Dióxido de carbono inibe proliferação de micro-organismos em etapa de produção

A engenheira Priscila Cristina Bizam Vianna, autora da pesquisa: legislação pode avançar, sobretudo se houver interesse da indústria (Foto: Antonio Scarpinetti) Estudo de doutorado desenvolvido na Faculdade de Engenharia de Alimentos (FEA) conclui que a conservação do leite cru com dióxido de carbono (CO2) pode melhorar a estabilidade do leite UHT, que responde hoje por 75% do leite fluido consumido no Brasil. Isso porque o CO2 inibe micro-organismos na etapa de resfriamento que vão causar defeito no produto, além de prevenir a sua gelificação, que é o início de sua deterioração físico-química e um dos maiores obstáculos para a sua qualidade, segundo a autora da pesquisa, Priscila Cristina Bizam Vianna.

A gelificação é o processo em que o leite forma um gel no fundo da caixa, perdendo inclusive a sua fluidez.
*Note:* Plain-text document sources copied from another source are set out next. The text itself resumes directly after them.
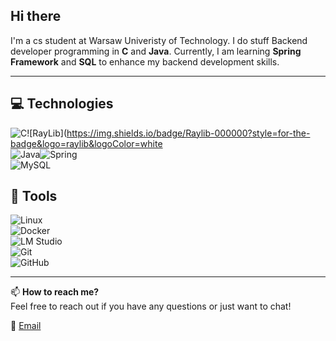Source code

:## Hi there 
I'm a cs student at Warsaw Univeristy of Technology. I do stuff 
Backend developer programming in **C** and **Java**. Currently, I am learning **Spring Framework** and **SQL** to enhance my backend development skills.  

---

## 💻 Technologies 

![C](https://img.shields.io/badge/C-00599C?style=for-the-badge&logo=c&logoColor=white)![RayLib](https://img.shields.io/badge/Raylib-000000?style=for-the-badge&logo=raylib&logoColor=white  
![Java](https://img.shields.io/badge/Java-007396?style=for-the-badge&logo=java&logoColor=white)![Spring](https://img.shields.io/badge/Spring-6DB33F?style=for-the-badge&logo=spring&logoColor=white)  
![MySQL](https://img.shields.io/badge/MySQL-4479A1?style=for-the-badge&logo=mysql&logoColor=white)  

## 🔧 Tools  

![Linux](https://img.shields.io/badge/Linux-FCC624?style=for-the-badge&logo=linux&logoColor=black)     
![Docker](https://img.shields.io/badge/Docker-2496ED?style=for-the-badge&logo=docker&logoColor=white)  
![LM Studio](https://img.shields.io/badge/LM_Studio-FF6F00?style=for-the-badge&logo=openai&logoColor=white)  
![Git](https://img.shields.io/badge/Git-F05032?style=for-the-badge&logo=git&logoColor=white)  
![GitHub](https://img.shields.io/badge/GitHub-181717?style=for-the-badge&logo=github&logoColor=white)  

---

📫 **How to reach me?**  
Feel free to reach out if you have any questions or just want to chat!  

📩 [Email](mailto:ncsmusic@icloud.com)  
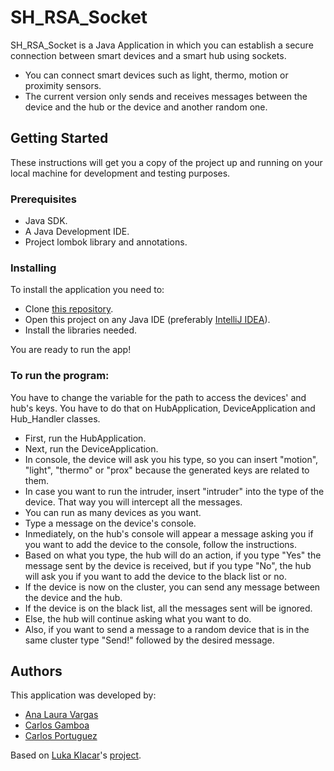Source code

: # SH_RSA_Socket

SH_RSA_Socket is a Java Application in which you can establish a secure connection between smart devices and a smart hub using sockets.
 - You can connect smart devices such as light, thermo, motion or proximity sensors.
 - The current version only sends and receives messages between the device and the hub or the device and another random one.

## Getting Started

These instructions will get you a copy of the project up and running on your local machine for development and testing purposes.

### Prerequisites

 - Java SDK.
 - A Java Development IDE.
 - Project lombok library and annotations.

### Installing

To install the application you need to:
 - Clone [this repository][project_repo].
 - Open this project on any Java IDE (preferably [IntelliJ IDEA]).
 - Install the libraries needed.

You are ready to run the app!

### To run the program:

You have to change the variable for the path to access the devices' and hub's  keys. You have to do that on HubApplication, DeviceApplication and Hub_Handler classes.

 - First, run the HubApplication.
 - Next, run the DeviceApplication.
 - In console, the device will ask you his type, so you can insert "motion", "light", "thermo" or "prox" because the generated keys are related to them.
 - In case you want to run the intruder, insert "intruder" into the type of the device. That way you will intercept all the messages.
 - You can run as many devices as you want.
 - Type a message on the device's console.
 - Inmediately, on the hub's console will appear a message asking you if you want to add the device to the console, follow the instructions.
 - Based on what you type, the hub will do an action, if you type "Yes" the message sent by the device is received, but if you type "No", the hub will ask you if you want to add the device to the black list or no.
 - If the device is now on the cluster, you can send any message between the device and the hub.
 - If the device is on the black list, all the messages sent will be ignored.
 - Else, the hub will continue asking what you want to do.
 - Also, if you want to send a message to a random device that is in the same cluster type "Send!" followed by the desired message.

## Authors

This application was developed by:

  - [Ana Laura Vargas][analau05]
  - [Carlos Gamboa][carlos-gamboa]
  - [Carlos Portuguez][KarmanXV]
  
Based on [Luka Klacar][lklacar]'s [project][luka's_repo].

[//]: # (These are reference links used in the body of this note and get stripped out when the markdown processor does its job. There is no need to format nicely because it shouldn't be seen. Thanks SO - http://stackoverflow.com/questions/4823468/store-comments-in-markdown-syntax)

   [lklacar]: <https://github.com/lklacar>
   [analau05]: <https://github.com/analau05>
   [carlos-gamboa]: <https://github.com/carlos-gamboa>
   [KarmanXV]: <https://github.com/KarmanXV>

   [IntelliJ IDEA]: <https://www.jetbrains.com/idea/>
   [project_repo]: <https://github.com/carlos-gamboa/SH_RSA_Socket>
   [luka's_repo]: <https://github.com/lklacar/java-rsa-socket-chat>

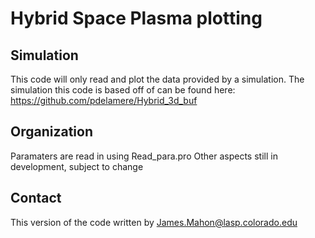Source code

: # Hybrid Space Plasma plotting

## Simulation
This code will only read and plot the data provided by a simulation.  The simulation this code is based off of can be found here: https://github.com/pdelamere/Hybrid_3d_buf

## Organization
Paramaters are read in using Read_para.pro
Other aspects still in development, subject to change

## Contact
This version of the code written by James.Mahon@lasp.colorado.edu
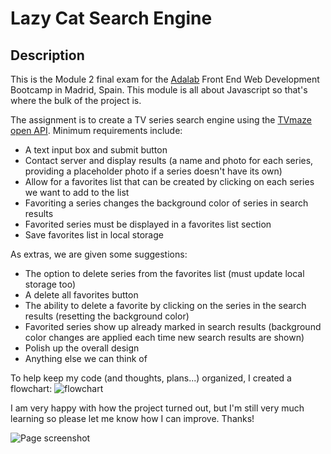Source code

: # Lazy Cat Search Engine

## Description

This is the Module 2 final exam for the [Adalab](https://adalab.es/) Front End Web Development Bootcamp in Madrid, Spain. This module is all about Javascript so that's where the bulk of the project is.

The assignment is to create a TV series search engine using the [TVmaze open API](http://www.tvmaze.com/api). Minimum requirements include:

- A text input box and submit button
- Contact server and display results (a name and photo for each series, providing a placeholder photo if a series doesn't have its own)
- Allow for a favorites list that can be created by clicking on each series we want to add to the list
- Favoriting a series changes the background color of series in search results
- Favorited series must be displayed in a favorites list section
- Save favorites list in local storage

As extras, we are given some suggestions:

- The option to delete series from the favorites list (must update local storage too)
- A delete all favorites button
- The ability to delete a favorite by clicking on the series in the search results (resetting the background color)
- Favorited series show up already marked in search results (background color changes are applied each time new search results are shown)
- Polish up the overall design
- Anything else we can think of

To help keep my code (and thoughts, plans...) organized, I created a flowchart:
![flowchart](https://github.com/Adalab/modulo-2-evaluacion-final-kaylacrane/blob/master/flowchart-evaluacion-final-modulo-2.png)

I am very happy with how the project turned out, but I'm still very much learning so please let me know how I can improve. Thanks!

![Page screenshot](https://raw.githubusercontent.com/kaylacrane/modulo-2-evaluacion-final-kaylacrane/master/lazy-cat-page.JPG)
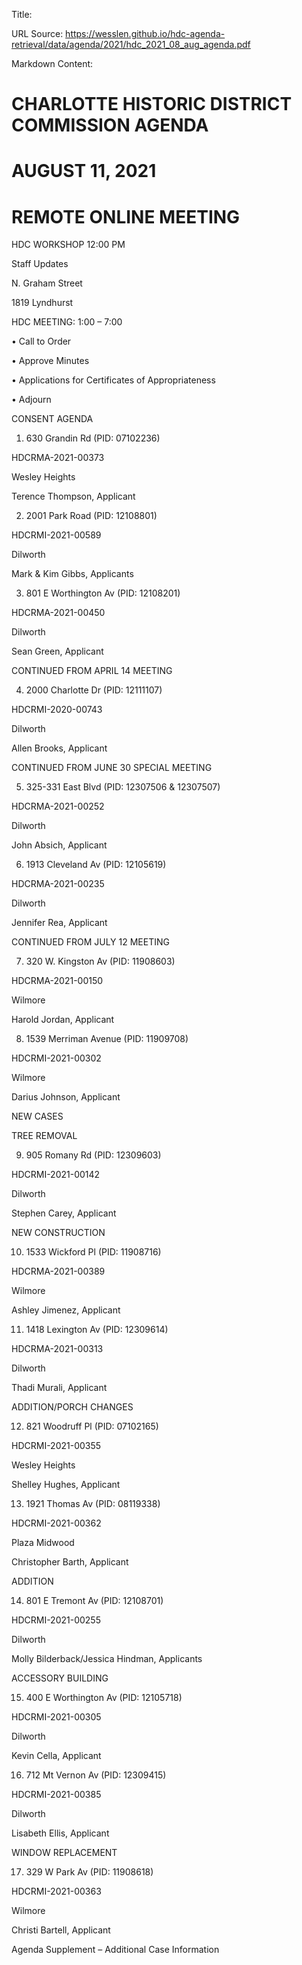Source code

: Title: 

URL Source: https://wesslen.github.io/hdc-agenda-retrieval/data/agenda/2021/hdc_2021_08_aug_agenda.pdf

Markdown Content:
# CHARLOTTE HISTORIC DISTRICT COMMISSION AGENDA 

# AUGUST 11, 2021 

# REMOTE ONLINE MEETING 

HDC WORKSHOP 12:00 PM 

Staff Updates 

N. Graham Street 

1819 Lyndhurst 

HDC MEETING: 1:00 – 7:00 

• Call to Order 

• Approve Minutes 

• Applications for Certificates of Appropriateness 

• Adjourn 

CONSENT AGENDA 

1. 630 Grandin Rd (PID: 07102236) 

HDCRMA-2021-00373 

Wesley Heights 

Terence Thompson, Applicant 

2. 2001 Park Road (PID: 12108801) 

HDCRMI-2021-00589 

Dilworth 

Mark & Kim Gibbs, Applicants 

3. 801 E Worthington Av (PID: 12108201) 

HDCRMA-2021-00450 

Dilworth 

Sean Green, Applicant 

CONTINUED FROM APRIL 14 MEETING 

4. 2000 Charlotte Dr (PID: 12111107) 

HDCRMI-2020-00743 

Dilworth 

Allen Brooks, Applicant 

CONTINUED FROM JUNE 30 SPECIAL MEETING 

5. 325-331 East Blvd (PID: 12307506 & 12307507) 

HDCRMA-2021-00252 

Dilworth 

John Absich, Applicant 

6. 1913 Cleveland Av (PID: 12105619) 

HDCRMA-2021-00235 

Dilworth 

Jennifer Rea, Applicant 

CONTINUED FROM JULY 12 MEETING 

7. 320 W. Kingston Av (PID: 11908603) 

HDCRMA-2021-00150 

Wilmore 

Harold Jordan, Applicant 

8. 1539 Merriman Avenue (PID: 11909708) 

HDCRMI-2021-00302 

Wilmore 

Darius Johnson, Applicant 

NEW CASES 

TREE REMOVAL 

9. 905 Romany Rd (PID: 12309603) 

HDCRMI-2021-00142 

Dilworth 

Stephen Carey, Applicant 

NEW CONSTRUCTION 

10. 1533 Wickford Pl (PID: 11908716) 

HDCRMA-2021-00389 

Wilmore 

Ashley Jimenez, Applicant 

11. 1418 Lexington Av (PID: 12309614) 

HDCRMA-2021-00313 

Dilworth 

Thadi Murali, Applicant 

ADDITION/PORCH CHANGES 

12. 821 Woodruff Pl (PID: 07102165) 

HDCRMI-2021-00355 

Wesley Heights 

Shelley Hughes, Applicant 

13. 1921 Thomas Av (PID: 08119338) 

HDCRMI-2021-00362 

Plaza Midwood 

Christopher Barth, Applicant 

ADDITION 

14. 801 E Tremont Av (PID: 12108701) 

HDCRMI-2021-00255 

Dilworth 

Molly Bilderback/Jessica Hindman, Applicants 

ACCESSORY BUILDING 

15. 400 E Worthington Av (PID: 12105718) 

HDCRMI-2021-00305 

Dilworth 

Kevin Cella, Applicant 

16. 712 Mt Vernon Av (PID: 12309415) 

HDCRMI-2021-00385 

Dilworth 

Lisabeth Ellis, Applicant 

WINDOW REPLACEMENT 

17. 329 W Park Av (PID: 11908618) 

HDCRMI-2021-00363 

Wilmore 

Christi Bartell, Applicant 

Agenda Supplement – Additional Case Information
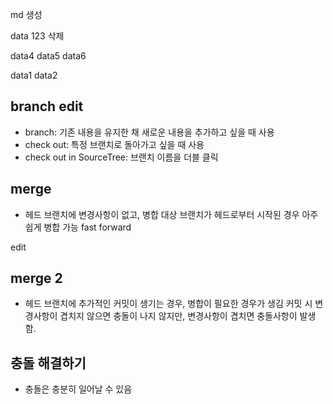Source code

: md 생성

data 123 삭제

data4
data5
data6

data1
data2

## branch edit

- branch: 기존 내용을 유지한 채 새로운 내용을 추가하고 싶을 때 사용
- check out: 특정 브랜치로 돌아가고 싶을 때 사용
- check out in SourceTree: 브랜치 이름을 더블 클릭

## merge

- 헤드 브랜치에 변경사항이 없고, 병합 대상 브랜치가 헤드로부터 시작된 경우 아주 쉽게 병합 가능
  fast forward

edit

## merge 2
- 헤드 브랜치에 추가적인 커밋이 생기는 경우, 병합이 필요한 경우가 생김
  커밋 시 변경사항이 겹치지 않으면 충돌이 나지 않지만, 변경사항이 겹치면 충돌사항이 발생함.

## 충돌 해결하기
- 충돌은 충분히 일어날 수 있음

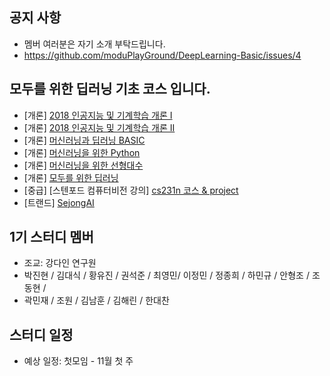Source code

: 

## 공지 사항
- 멤버 여러분은 자기 소개 부탁드립니다. 
- https://github.com/moduPlayGround/DeepLearning-Basic/issues/4


## 모두를 위한 딥러닝 기초 코스 입니다.
- [개론] [2018 인공지능 및 기계학습 개론 I](https://www.edwith.org/machinelearning1_17)
- [개론] [2018 인공지능 및 기계학습 개론 II](https://www.edwith.org/machinelearning2__17)
- [개론] [머신러닝과 딥러닝 BASIC](https://www.edwith.org/others26)
- [개론] [머신러닝을 위한 Python](https://www.edwith.org/aipython)
- [개론] [머신러닝을 위한 선형대수](https://www.edwith.org/linearalgebra4ai)
- [개론] [모두를 위한 딥러닝](https://hunkim.github.io/ml/)
- [중급] [스텐포드 컴퓨터비전 강의] [cs231n 코스 & project]()
- [트랜드] [SejongAI](https://github.com/moduPlayGound/SejongAI)


## 1기 스터디 멤버
- 조교: 강다인 연구원
- 박진현 / 김대식 / 황유진 / 권석준 / 최영민/ 이정민 / 정종희 / 하민규 / 안형조 / 조동현 /  
- 곽민재 / 조원 / 김남훈 / 김해린 / 한대찬 

## 스터디 일정
- 예상 일정: 첫모임 - 11월 첫 주
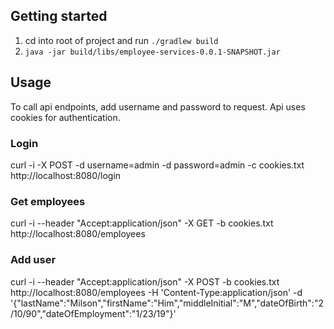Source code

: ## Getting started
1. cd into root of project and run `./gradlew build`
2. `java -jar build/libs/employee-services-0.0.1-SNAPSHOT.jar`
## Usage
To call api endpoints, add username and password to request. Api uses cookies for authentication.
### Login
curl -i -X POST -d username=admin -d password=admin -c cookies.txt http://localhost:8080/login
### Get employees
curl -i --header "Accept:application/json" -X GET -b cookies.txt http://localhost:8080/employees
###  Add user
curl -i --header "Accept:application/json" -X POST -b cookies.txt http://localhost:8080/employees -H 'Content-Type:application/json' -d '{"lastName":"Milson","firstName":"Him","middleInitial":"M","dateOfBirth":"2/10/90","dateOfEmployment":"1/23/19"}'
Isso acontece em geral durante a vida de prateleira do UHT. A legislação brasileira, no entanto, proíbe a adição de quaisquer produtos ao leite cru. A justificativa contra a adição é que ela é considerada uma fraude. O trabalho, realizado entre 2008 e 2010, foi orientado pela docente da Faculdade Mirna Gigante e financiado pela Fundação de Amparo à Pesquisa do Estado de São Paulo (Fapesp).

Na investigação, a engenheira de alimentos trabalhou com a avaliação do leite cru e do longa vida (UHT). O leite cru foi armazenado em tanques de expansão, simulando uma situação semelhante à que ocorre com produtores de leite de entrepostos de armazenamento. O leite foi armazenado por seis dias, sob duas condições: uma com adição de CO2 e outra sem adição, a uma temperatura de 4ºC, que é a indicada para conservação do leite.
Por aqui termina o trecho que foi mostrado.